What is needed → In the data below, how many lines contain the word "mathbb"? Answer with the number alone.

Entries shown →
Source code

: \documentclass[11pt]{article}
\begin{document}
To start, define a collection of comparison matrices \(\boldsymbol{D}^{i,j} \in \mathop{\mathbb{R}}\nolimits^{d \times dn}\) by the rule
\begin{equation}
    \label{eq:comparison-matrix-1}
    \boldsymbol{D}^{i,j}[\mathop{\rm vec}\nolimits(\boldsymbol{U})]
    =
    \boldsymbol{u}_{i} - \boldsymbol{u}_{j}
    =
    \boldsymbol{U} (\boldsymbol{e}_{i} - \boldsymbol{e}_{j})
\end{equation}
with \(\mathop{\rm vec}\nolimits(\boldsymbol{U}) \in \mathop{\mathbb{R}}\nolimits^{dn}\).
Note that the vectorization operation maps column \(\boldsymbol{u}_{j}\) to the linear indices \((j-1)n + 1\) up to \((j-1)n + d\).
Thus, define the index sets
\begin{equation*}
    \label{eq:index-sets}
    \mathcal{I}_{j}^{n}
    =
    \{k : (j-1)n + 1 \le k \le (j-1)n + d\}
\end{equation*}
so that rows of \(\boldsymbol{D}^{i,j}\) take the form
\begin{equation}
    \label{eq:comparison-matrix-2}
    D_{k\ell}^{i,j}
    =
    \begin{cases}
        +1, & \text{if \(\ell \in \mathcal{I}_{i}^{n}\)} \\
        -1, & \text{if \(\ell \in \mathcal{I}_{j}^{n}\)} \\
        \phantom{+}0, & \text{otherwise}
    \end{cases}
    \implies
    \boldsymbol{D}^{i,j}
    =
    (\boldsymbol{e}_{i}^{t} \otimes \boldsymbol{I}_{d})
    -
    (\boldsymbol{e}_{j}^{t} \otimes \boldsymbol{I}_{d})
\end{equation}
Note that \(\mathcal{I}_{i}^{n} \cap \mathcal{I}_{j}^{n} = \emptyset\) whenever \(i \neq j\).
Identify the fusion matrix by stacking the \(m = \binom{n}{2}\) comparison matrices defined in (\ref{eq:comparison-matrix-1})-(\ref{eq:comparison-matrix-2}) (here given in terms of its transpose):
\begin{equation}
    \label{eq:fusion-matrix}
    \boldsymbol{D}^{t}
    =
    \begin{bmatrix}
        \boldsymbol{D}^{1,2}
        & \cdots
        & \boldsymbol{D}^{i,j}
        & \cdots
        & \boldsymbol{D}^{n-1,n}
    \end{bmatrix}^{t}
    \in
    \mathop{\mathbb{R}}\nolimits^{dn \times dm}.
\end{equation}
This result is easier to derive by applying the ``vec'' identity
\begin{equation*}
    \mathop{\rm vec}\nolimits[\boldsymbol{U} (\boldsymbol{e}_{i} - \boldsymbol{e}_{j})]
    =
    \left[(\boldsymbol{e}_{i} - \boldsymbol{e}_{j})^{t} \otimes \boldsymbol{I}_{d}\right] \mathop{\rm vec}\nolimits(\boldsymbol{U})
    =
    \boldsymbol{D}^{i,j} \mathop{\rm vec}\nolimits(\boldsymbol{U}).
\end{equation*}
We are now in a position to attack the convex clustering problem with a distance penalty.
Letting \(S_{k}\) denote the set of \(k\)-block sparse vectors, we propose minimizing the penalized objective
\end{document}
* * *
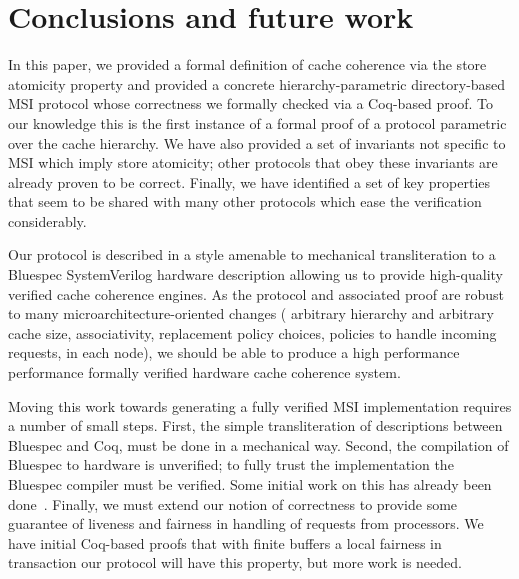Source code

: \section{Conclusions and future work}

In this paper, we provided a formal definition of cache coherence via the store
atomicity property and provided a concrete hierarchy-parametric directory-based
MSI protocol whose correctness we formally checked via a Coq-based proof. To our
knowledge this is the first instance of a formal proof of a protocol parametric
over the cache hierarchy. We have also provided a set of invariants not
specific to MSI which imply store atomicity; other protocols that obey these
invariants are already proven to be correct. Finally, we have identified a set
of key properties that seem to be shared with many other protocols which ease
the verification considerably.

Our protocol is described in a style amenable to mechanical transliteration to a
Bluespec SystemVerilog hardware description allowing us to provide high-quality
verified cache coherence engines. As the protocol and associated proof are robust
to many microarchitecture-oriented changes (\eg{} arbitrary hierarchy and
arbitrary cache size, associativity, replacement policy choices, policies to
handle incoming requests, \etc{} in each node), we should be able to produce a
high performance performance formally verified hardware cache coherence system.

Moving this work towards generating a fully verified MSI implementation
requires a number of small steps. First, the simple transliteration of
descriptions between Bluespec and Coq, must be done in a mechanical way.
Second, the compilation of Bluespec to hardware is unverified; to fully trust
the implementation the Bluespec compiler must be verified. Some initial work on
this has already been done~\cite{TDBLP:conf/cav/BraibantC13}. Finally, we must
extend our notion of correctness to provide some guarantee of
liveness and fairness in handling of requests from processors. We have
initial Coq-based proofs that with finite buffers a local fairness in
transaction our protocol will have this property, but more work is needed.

Your response → 3